La puerta se cierra.

—¿Señora Ristovski? No volveré a ir hasta dentro de unos días.

La oye trastear dentro, mascullar maldiciones, y luego la puerta vuelve a abrirse, esta vez bastante más. Le tiende las dos botellas de agua con sequedad, y las sacude al ver que él tarda unos segundos en cogerlas.

Kenan las mira.

—No tienen asa.

Son de la clase de botellas en las que se venden los refrescos, de dos litros cada una.
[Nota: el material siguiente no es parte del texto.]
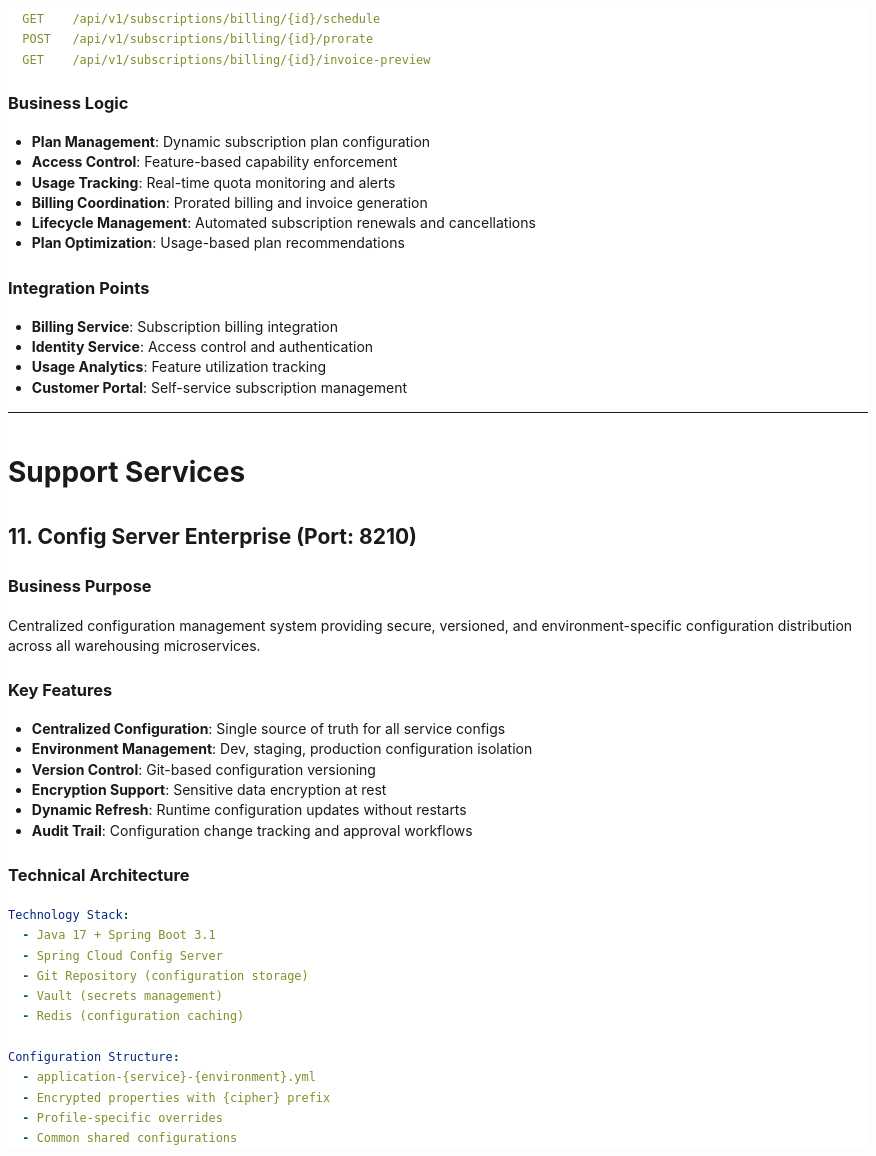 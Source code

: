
 ```yaml
  GET    /api/v1/subscriptions/billing/{id}/schedule
  POST   /api/v1/subscriptions/billing/{id}/prorate
  GET    /api/v1/subscriptions/billing/{id}/invoice-preview
```

### Business Logic
- **Plan Management**: Dynamic subscription plan configuration
- **Access Control**: Feature-based capability enforcement
- **Usage Tracking**: Real-time quota monitoring and alerts
- **Billing Coordination**: Prorated billing and invoice generation
- **Lifecycle Management**: Automated subscription renewals and cancellations
- **Plan Optimization**: Usage-based plan recommendations

### Integration Points
- **Billing Service**: Subscription billing integration
- **Identity Service**: Access control and authentication
- **Usage Analytics**: Feature utilization tracking
- **Customer Portal**: Self-service subscription management

---

# Support Services

## 11. Config Server Enterprise (Port: 8210)

### Business Purpose
Centralized configuration management system providing secure, versioned, and environment-specific configuration distribution across all warehousing microservices.

### Key Features
- **Centralized Configuration**: Single source of truth for all service configs
- **Environment Management**: Dev, staging, production configuration isolation
- **Version Control**: Git-based configuration versioning
- **Encryption Support**: Sensitive data encryption at rest
- **Dynamic Refresh**: Runtime configuration updates without restarts
- **Audit Trail**: Configuration change tracking and approval workflows

### Technical Architecture
```yaml
Technology Stack:
  - Java 17 + Spring Boot 3.1
  - Spring Cloud Config Server
  - Git Repository (configuration storage)
  - Vault (secrets management)
  - Redis (configuration caching)

Configuration Structure:
  - application-{service}-{environment}.yml
  - Encrypted properties with {cipher} prefix
  - Profile-specific overrides
  - Common shared configurations
```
Lleva semanas pidiéndole que las cambie por otras con asa, para poder atarlas a sus garrafas. Incluso se ha ofrecido a darle dos de las suyas, las de repuesto.

—Éste es el agua que necesito. Si cambio estas botellas por otras, es probable que no tenga suficiente.

—Las otras son más grandes. —Él se las enseña, pero ella no las acepta.

—No eres una taza medidora humana —dice mientras cierra la puerta.

Kenan se queda en el rellano y oye el eco del portazo en la escalera. Tantea la idea de dejar las botellas de la anciana frente a su puerta, o incluso de tirar la toalla. Sin duda, ella moriría en pocos días sin agua. Podría darle una lección. Es un pensamiento agradable pero absurdo. Por mucho que lo lamente, ella tiene razón: le hizo una promesa. Mira las botellas de plástico que tiene en las manos, sacude la cabeza, abre la puerta del edificio y sale a la calle.